- [DATA IN THIS EXERCISE]
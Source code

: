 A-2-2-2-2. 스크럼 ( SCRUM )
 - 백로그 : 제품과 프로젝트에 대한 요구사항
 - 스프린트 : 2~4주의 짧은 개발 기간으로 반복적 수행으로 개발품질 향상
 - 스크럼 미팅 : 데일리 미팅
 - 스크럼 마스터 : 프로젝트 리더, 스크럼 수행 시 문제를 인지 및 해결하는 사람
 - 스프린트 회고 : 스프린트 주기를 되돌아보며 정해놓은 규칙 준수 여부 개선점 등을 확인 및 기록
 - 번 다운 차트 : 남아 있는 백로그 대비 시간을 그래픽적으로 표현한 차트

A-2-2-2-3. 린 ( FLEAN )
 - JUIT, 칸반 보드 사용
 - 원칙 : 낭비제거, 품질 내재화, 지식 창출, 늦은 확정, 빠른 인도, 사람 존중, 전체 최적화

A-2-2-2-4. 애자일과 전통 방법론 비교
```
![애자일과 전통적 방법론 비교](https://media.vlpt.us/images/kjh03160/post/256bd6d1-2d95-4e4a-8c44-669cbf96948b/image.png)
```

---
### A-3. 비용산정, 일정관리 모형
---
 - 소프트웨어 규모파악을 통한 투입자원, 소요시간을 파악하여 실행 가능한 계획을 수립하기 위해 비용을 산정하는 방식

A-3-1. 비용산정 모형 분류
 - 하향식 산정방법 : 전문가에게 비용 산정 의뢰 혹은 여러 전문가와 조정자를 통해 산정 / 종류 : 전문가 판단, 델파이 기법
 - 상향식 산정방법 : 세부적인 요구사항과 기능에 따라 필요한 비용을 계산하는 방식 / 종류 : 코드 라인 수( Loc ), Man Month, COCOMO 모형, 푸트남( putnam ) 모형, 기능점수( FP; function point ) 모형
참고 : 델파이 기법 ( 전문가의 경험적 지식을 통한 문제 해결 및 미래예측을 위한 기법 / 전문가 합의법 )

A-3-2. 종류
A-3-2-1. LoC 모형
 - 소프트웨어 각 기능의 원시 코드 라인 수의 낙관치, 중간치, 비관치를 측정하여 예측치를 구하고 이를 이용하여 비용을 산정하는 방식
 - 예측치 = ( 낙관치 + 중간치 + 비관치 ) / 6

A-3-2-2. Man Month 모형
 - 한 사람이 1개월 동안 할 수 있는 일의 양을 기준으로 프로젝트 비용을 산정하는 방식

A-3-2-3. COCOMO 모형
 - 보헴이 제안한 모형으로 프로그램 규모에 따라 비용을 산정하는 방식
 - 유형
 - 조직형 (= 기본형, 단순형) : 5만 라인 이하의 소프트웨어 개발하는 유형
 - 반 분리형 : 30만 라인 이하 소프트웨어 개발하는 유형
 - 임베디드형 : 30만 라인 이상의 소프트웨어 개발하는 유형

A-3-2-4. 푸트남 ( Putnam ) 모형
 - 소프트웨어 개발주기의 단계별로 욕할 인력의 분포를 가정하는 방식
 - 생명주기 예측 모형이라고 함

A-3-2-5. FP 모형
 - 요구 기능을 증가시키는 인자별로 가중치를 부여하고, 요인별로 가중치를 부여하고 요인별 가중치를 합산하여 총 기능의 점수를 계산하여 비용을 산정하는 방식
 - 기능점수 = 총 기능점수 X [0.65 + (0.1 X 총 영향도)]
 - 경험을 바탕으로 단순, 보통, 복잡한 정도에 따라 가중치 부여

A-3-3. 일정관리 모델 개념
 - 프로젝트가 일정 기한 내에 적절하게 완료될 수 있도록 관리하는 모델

* * *

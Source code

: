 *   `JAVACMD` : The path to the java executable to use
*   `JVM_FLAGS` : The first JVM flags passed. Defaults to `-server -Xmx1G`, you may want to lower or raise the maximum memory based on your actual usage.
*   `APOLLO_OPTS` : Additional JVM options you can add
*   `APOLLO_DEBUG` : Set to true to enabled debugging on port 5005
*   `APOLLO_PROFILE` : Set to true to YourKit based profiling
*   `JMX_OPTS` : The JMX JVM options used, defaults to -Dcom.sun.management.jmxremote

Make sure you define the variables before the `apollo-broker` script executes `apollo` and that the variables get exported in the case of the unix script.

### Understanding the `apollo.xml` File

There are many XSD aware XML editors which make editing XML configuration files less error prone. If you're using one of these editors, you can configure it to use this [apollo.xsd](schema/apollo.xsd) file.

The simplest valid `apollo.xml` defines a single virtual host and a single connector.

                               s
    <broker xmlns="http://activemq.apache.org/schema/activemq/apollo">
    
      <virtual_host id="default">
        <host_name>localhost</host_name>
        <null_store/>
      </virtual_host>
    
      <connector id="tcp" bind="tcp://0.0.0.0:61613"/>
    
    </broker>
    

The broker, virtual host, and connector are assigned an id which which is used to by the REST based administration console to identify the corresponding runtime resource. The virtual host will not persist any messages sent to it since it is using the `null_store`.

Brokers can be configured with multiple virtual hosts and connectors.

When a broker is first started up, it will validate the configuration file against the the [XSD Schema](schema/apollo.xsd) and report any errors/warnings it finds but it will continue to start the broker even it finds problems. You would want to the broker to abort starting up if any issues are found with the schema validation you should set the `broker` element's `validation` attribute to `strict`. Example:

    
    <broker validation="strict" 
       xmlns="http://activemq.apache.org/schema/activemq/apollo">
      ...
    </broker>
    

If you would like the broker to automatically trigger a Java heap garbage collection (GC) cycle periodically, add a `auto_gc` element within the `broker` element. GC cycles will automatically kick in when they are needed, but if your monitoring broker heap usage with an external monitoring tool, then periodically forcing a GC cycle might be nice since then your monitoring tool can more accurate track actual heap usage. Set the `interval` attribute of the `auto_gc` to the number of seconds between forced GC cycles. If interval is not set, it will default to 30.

- [EXERCISE]
Among the entries above, which lines include "schema"? List them all.

- [WRITTEN SOLUTION]
There are many XSD aware XML editors which make editing XML configuration files less error prone. If you're using one of these editors, you can configure it to use this [apollo.xsd](schema/apollo.xsd) file.
    <broker xmlns="http://activemq.apache.org/schema/activemq/apollo">
When a broker is first started up, it will validate the configuration file against the the [XSD Schema](schema/apollo.xsd) and report any errors/warnings it finds but it will continue to start the broker even it finds problems. You would want to the broker to abort starting up if any issues are found with the schema validation you should set the `broker` element's `validation` attribute to `strict`. Example:
       xmlns="http://activemq.apache.org/schema/activemq/apollo">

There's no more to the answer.